Records from a data collection:

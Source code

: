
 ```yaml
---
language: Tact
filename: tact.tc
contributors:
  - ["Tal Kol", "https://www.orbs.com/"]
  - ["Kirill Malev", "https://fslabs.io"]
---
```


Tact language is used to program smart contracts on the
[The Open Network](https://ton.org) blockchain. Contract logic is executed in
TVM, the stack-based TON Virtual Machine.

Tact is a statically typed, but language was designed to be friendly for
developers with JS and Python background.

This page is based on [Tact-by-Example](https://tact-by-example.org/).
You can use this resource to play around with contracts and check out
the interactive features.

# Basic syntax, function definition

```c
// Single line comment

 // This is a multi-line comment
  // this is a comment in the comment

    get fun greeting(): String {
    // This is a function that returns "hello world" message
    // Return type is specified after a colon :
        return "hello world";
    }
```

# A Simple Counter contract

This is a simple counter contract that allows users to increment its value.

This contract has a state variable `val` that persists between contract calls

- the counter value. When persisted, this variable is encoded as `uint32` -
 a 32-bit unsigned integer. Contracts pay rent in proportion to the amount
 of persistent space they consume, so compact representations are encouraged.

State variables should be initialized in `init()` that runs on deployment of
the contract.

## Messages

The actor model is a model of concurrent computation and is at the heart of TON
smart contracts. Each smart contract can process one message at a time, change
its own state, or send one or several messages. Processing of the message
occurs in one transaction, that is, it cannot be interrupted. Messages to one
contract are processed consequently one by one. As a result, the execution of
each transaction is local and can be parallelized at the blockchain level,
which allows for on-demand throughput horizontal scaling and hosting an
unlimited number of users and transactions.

▶ [Exercise]
How many of the lines in the records include the word "hello"? Only the number should be given.

▶ [Answer box]
2